Dengue can cause severe flu-like symptoms and can in some cases progress to cause breathing issues, hemorrhaging and organ failure.
The manufacturer of the vaccine, France-based Sanofi Pasteur, recently revealed that six years of clinical data show that the vaccine could worsen the disease in people who were not previously infected with the virus.
A Philippine NGO recently claimed that they received information that three children vaccinated with Dengvaxia in the Philippines had died, although Department of Health Undersecretary Gerardo Bayugo told Reuters that the three children died due to causes unrelated to the vaccine and that no deaths caused by the vaccine have been reported so far.

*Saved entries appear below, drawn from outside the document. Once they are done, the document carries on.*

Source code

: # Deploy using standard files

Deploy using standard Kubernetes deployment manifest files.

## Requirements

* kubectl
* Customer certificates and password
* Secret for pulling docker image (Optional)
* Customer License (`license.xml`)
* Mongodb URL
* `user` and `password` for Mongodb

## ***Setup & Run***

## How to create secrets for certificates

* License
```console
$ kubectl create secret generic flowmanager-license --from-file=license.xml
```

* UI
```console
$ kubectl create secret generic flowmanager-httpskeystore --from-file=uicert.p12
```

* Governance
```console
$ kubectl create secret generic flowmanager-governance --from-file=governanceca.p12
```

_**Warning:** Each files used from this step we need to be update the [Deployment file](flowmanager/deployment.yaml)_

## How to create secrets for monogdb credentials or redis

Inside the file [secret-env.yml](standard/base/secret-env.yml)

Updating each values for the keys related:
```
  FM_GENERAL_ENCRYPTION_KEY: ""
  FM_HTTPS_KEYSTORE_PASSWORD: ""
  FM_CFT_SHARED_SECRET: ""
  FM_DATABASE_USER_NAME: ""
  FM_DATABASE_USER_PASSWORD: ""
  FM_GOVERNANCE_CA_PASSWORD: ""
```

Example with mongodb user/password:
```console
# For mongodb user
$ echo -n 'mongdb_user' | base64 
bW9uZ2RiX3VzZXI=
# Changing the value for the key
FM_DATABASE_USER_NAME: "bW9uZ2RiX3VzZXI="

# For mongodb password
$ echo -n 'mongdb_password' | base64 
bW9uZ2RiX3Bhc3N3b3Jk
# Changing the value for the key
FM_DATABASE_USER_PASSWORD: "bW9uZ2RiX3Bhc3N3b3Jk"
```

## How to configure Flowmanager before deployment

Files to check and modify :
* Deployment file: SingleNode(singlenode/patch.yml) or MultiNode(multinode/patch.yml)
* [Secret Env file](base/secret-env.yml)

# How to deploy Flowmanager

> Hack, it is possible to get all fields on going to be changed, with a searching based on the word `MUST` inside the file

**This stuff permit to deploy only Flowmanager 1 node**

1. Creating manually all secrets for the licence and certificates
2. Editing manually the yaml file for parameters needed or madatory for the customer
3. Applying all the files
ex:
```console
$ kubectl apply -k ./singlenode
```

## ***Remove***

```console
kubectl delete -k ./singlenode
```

"As far as we know, as far as we are made aware, there are no reported deaths that are related to the dengue vaccination," Ruby Dizon, the medical director at Sanofi Pasteur in the Philippines, told Reuters recently.
Last week, the Philippines Department of Health prohibited the use of Dengvaxia. On Monday, the Department of Justice ordered the National Bureau of Investigation to investigate "the alleged danger to public health… and if evidence so warrants, to file appropriate charges thereon."
It is unclear why Philippine health officials were unaware of risks associated with the vaccine.The World Health Organization (WHO) said in a July 2016 research paper that the "vaccination may be ineffective or may theoretically even increase future risk of hospitalized or severe dengue illness in those who are seronegative at the time of first vaccination regardless of age."
Last week, Singapore's Health Sciences Authority announced that it was aware of Dengvaxia's risks when it was approved in the country in October 2016, and has been working with the manufacturer to improve risk warnings on the drug's packaging.
In a statement last week, Brazil's healthcare regulator, Anvisa, said that it recommends people in Brazil, where the disease is widespread, not to take the vaccine if they have not already suffered a bout of dengue.
On Sunday, Philippine President Rodrigo Duterte said the country's government would make sure those who implemented the program are held accountable. However, presidential spokesman Harry Roque also emphasized that there have been no reported cases of the infection since use of the vaccine became prevalent and urged the public "not to spread information that may cause undue alarm."
Former Health Secretary Janette Garin, who established the program under former-president Benigno Aquino, recently said on ANC TV that she is ready to face any consequences, emphasizing that the vaccination program had been implemented in accordance with WHO guidelines and recommendations.